Return the lines below that contain the word "Degree".

──────────

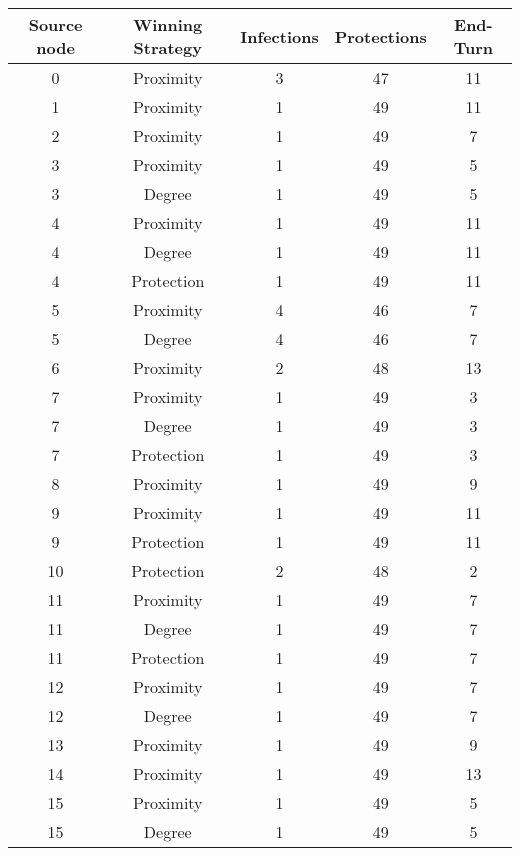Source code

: \documentclass[results.tex]{subfiles}
\begin{document}
\begin{center}
  \begin{tabular}{| c || c | c | c | c |}
    \hline
    {\bfseries Source node} & {\bfseries Winning Strategy} & {\bfseries Infections} & {\bfseries Protections} & {\bfseries End-Turn} \\  %
    \hline\hline
    0 & Proximity & 3 & 47 & 11 \\ 
    \hline
    1 & Proximity & 1 & 49 & 11 \\ 
    \hline
    2 & Proximity & 1 & 49 & 7 \\ 
    \hline
    3 & Proximity & 1 & 49 & 5 \\ 
    \hline
    3 & Degree & 1 & 49 & 5 \\ 
    \hline
    4 & Proximity & 1 & 49 & 11 \\ 
    \hline
    4 & Degree & 1 & 49 & 11 \\ 
    \hline
    4 & Protection & 1 & 49 & 11 \\ 
    \hline
    5 & Proximity & 4 & 46 & 7 \\ 
    \hline
    5 & Degree & 4 & 46 & 7 \\ 
    \hline
    6 & Proximity & 2 & 48 & 13 \\ 
    \hline
    7 & Proximity & 1 & 49 & 3 \\ 
    \hline
    7 & Degree & 1 & 49 & 3 \\ 
    \hline
    7 & Protection & 1 & 49 & 3 \\ 
    \hline
    8 & Proximity & 1 & 49 & 9 \\ 
    \hline
    9 & Proximity & 1 & 49 & 11 \\ 
    \hline
    9 & Protection & 1 & 49 & 11 \\ 
    \hline
    10 & Protection & 2 & 48 & 2 \\ 
    \hline
    11 & Proximity & 1 & 49 & 7 \\ 
    \hline
    11 & Degree & 1 & 49 & 7 \\ 
    \hline
    11 & Protection & 1 & 49 & 7 \\ 
    \hline
    12 & Proximity & 1 & 49 & 7 \\ 
    \hline
    12 & Degree & 1 & 49 & 7 \\ 
    \hline
    13 & Proximity & 1 & 49 & 9 \\ 
    \hline
    14 & Proximity & 1 & 49 & 13 \\ 
    \hline
    15 & Proximity & 1 & 49 & 5 \\ 
    \hline
    15 & Degree & 1 & 49 & 5 \\ 

\end{tabular}
\end{center}
\end{document}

──────────

Solution to the exercise:
    3 & Degree & 1 & 49 & 5 \\ 
    4 & Degree & 1 & 49 & 11 \\ 
    5 & Degree & 4 & 46 & 7 \\ 
    7 & Degree & 1 & 49 & 3 \\ 
    11 & Degree & 1 & 49 & 7 \\ 
    12 & Degree & 1 & 49 & 7 \\ 
    15 & Degree & 1 & 49 & 5 \\ 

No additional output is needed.